Records provided Block Start

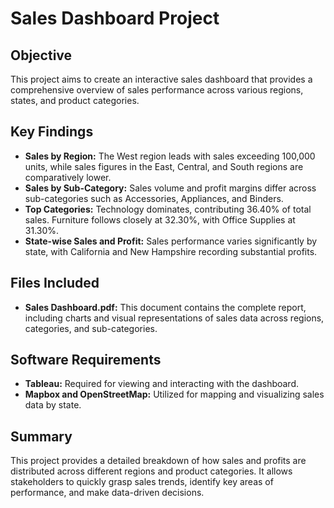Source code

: # Sales Dashboard Project

## Objective
This project aims to create an interactive sales dashboard that provides a comprehensive overview of sales performance across various regions, states, and product categories.

## Key Findings
- **Sales by Region:** The West region leads with sales exceeding 100,000 units, while sales figures in the East, Central, and South regions are comparatively lower.
- **Sales by Sub-Category:** Sales volume and profit margins differ across sub-categories such as Accessories, Appliances, and Binders.
- **Top Categories:** Technology dominates, contributing 36.40% of total sales. Furniture follows closely at 32.30%, with Office Supplies at 31.30%.
- **State-wise Sales and Profit:** Sales performance varies significantly by state, with California and New Hampshire recording substantial profits.

## Files Included
- **Sales Dashboard.pdf:** This document contains the complete report, including charts and visual representations of sales data across regions, categories, and sub-categories.

## Software Requirements
- **Tableau:** Required for viewing and interacting with the dashboard.
- **Mapbox and OpenStreetMap:** Utilized for mapping and visualizing sales data by state.

## Summary
This project provides a detailed breakdown of how sales and profits are distributed across different regions and product categories. It allows stakeholders to quickly grasp sales trends, identify key areas of performance, and make data-driven decisions.
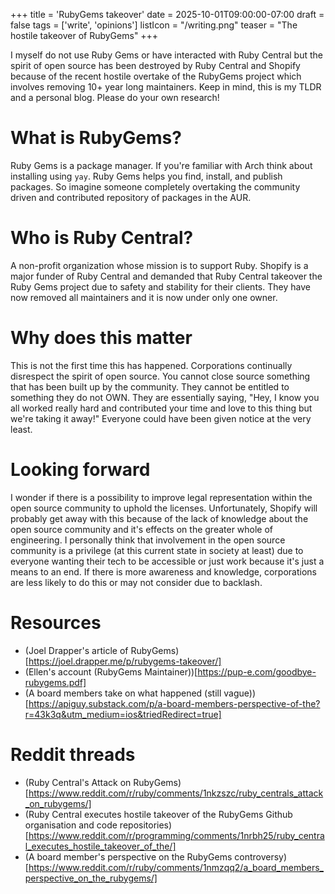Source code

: +++
title = 'RubyGems takeover'
date = 2025-10-01T09:00:00-07:00
draft = false
tags = ['write', 'opinions']
listIcon = "/writing.png"
teaser = "The hostile takeover of RubyGems"
+++

I myself do not use Ruby Gems or have interacted with Ruby Central but the spirit of open source has been destroyed by Ruby Central and Shopify because of the recent hostile overtake of the RubyGems project which involves removing 10+ year long maintainers. Keep in mind, this is my TLDR and a personal blog. Please do your own research!

# What is RubyGems?
Ruby Gems is a package manager. If you're familiar with Arch think about installing using `yay`. Ruby Gems helps you find, install, and publish packages. So imagine someone completely overtaking the community driven and contributed repository of packages in the AUR.

# Who is Ruby Central?
A non-profit organization whose mission is to support Ruby. Shopify is a major funder of Ruby Central and demanded that Ruby Central takeover the Ruby Gems project due to safety and stability for their clients. They have now removed all maintainers and it is now under only one owner. 

# Why does this matter
This is not the first time this has happened. Corporations continually disrespect the spirit of open source. You cannot close source something that has been built up by the community. They cannot be entitled to something they do not OWN. They are essentially saying, "Hey, I know you all worked really hard and contributed your time and love to this thing but we're taking it away!" Everyone could have been given notice at the very least.

# Looking forward
I wonder if there is a possibility to improve legal representation within the open source community to uphold the licenses. Unfortunately, Shopify will probably get away with this because of the lack of knowledge about the open source community and it's effects on the greater whole of engineering. I personally think that involvement in the open source community is a privilege (at this current state in society at least) due to everyone wanting their tech to be accessible or just work because it's just a means to an end. If there is more awareness and knowledge, corporations are less likely to do this or may not consider due to backlash.

# Resources
- (Joel Drapper's article of RubyGems)[https://joel.drapper.me/p/rubygems-takeover/]
- (Ellen's account (RubyGems Maintainer))[https://pup-e.com/goodbye-rubygems.pdf]
 - (A board members take on what happened (still vague))[https://apiguy.substack.com/p/a-board-members-perspective-of-the?r=43k3q&utm_medium=ios&triedRedirect=true]

# Reddit threads
- (Ruby Central's Attack on RubyGems)[https://www.reddit.com/r/ruby/comments/1nkzszc/ruby_centrals_attack_on_rubygems/]
- (Ruby Central executes hostile takeover of the RubyGems Github organisation and code repositories)[https://www.reddit.com/r/programming/comments/1nrbh25/ruby_central_executes_hostile_takeover_of_the/]
- (A board member's perspective on the RubyGems controversy)[https://www.reddit.com/r/ruby/comments/1nmzqq2/a_board_members_perspective_on_the_rubygems/]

Records provided Block End

Task >> Could you repeat every entry above exactly, with each picture omitted?

Task result >>
Source code

: # Sales Dashboard Project

## Objective
This project aims to create an interactive sales dashboard that provides a comprehensive overview of sales performance across various regions, states, and product categories.

## Key Findings
- **Sales by Region:** The West region leads with sales exceeding 100,000 units, while sales figures in the East, Central, and South regions are comparatively lower.
- **Sales by Sub-Category:** Sales volume and profit margins differ across sub-categories such as Accessories, Appliances, and Binders.
- **Top Categories:** Technology dominates, contributing 36.40% of total sales. Furniture follows closely at 32.30%, with Office Supplies at 31.30%.
- **State-wise Sales and Profit:** Sales performance varies significantly by state, with California and New Hampshire recording substantial profits.

## Files Included
- **Sales Dashboard.pdf:** This document contains the complete report, including charts and visual representations of sales data across regions, categories, and sub-categories.

## Software Requirements
- **Tableau:** Required for viewing and interacting with the dashboard.
- **Mapbox and OpenStreetMap:** Utilized for mapping and visualizing sales data by state.

## Summary
This project provides a detailed breakdown of how sales and profits are distributed across different regions and product categories. It allows stakeholders to quickly grasp sales trends, identify key areas of performance, and make data-driven decisions.
Source code

: +++
title = 'RubyGems takeover'
date = 2025-10-01T09:00:00-07:00
draft = false
tags = ['write', 'opinions']
listIcon = "/writing.png"
teaser = "The hostile takeover of RubyGems"
+++

I myself do not use Ruby Gems or have interacted with Ruby Central but the spirit of open source has been destroyed by Ruby Central and Shopify because of the recent hostile overtake of the RubyGems project which involves removing 10+ year long maintainers. Keep in mind, this is my TLDR and a personal blog. Please do your own research!

# What is RubyGems?
Ruby Gems is a package manager. If you're familiar with Arch think about installing using `yay`. Ruby Gems helps you find, install, and publish packages. So imagine someone completely overtaking the community driven and contributed repository of packages in the AUR.

# Who is Ruby Central?
A non-profit organization whose mission is to support Ruby. Shopify is a major funder of Ruby Central and demanded that Ruby Central takeover the Ruby Gems project due to safety and stability for their clients. They have now removed all maintainers and it is now under only one owner. 

# Why does this matter
This is not the first time this has happened. Corporations continually disrespect the spirit of open source. You cannot close source something that has been built up by the community. They cannot be entitled to something they do not OWN. They are essentially saying, "Hey, I know you all worked really hard and contributed your time and love to this thing but we're taking it away!" Everyone could have been given notice at the very least.

# Looking forward
I wonder if there is a possibility to improve legal representation within the open source community to uphold the licenses. Unfortunately, Shopify will probably get away with this because of the lack of knowledge about the open source community and it's effects on the greater whole of engineering. I personally think that involvement in the open source community is a privilege (at this current state in society at least) due to everyone wanting their tech to be accessible or just work because it's just a means to an end. If there is more awareness and knowledge, corporations are less likely to do this or may not consider due to backlash.

# Resources
- (Joel Drapper's article of RubyGems)[https://joel.drapper.me/p/rubygems-takeover/]
- (Ellen's account (RubyGems Maintainer))[https://pup-e.com/goodbye-rubygems.pdf]
 - (A board members take on what happened (still vague))[https://apiguy.substack.com/p/a-board-members-perspective-of-the?r=43k3q&utm_medium=ios&triedRedirect=true]

# Reddit threads
- (Ruby Central's Attack on RubyGems)[https://www.reddit.com/r/ruby/comments/1nkzszc/ruby_centrals_attack_on_rubygems/]
- (Ruby Central executes hostile takeover of the RubyGems Github organisation and code repositories)[https://www.reddit.com/r/programming/comments/1nrbh25/ruby_central_executes_hostile_takeover_of_the/]
- (A board member's perspective on the RubyGems controversy)[https://www.reddit.com/r/ruby/comments/1nmzqq2/a_board_members_perspective_on_the_rubygems/]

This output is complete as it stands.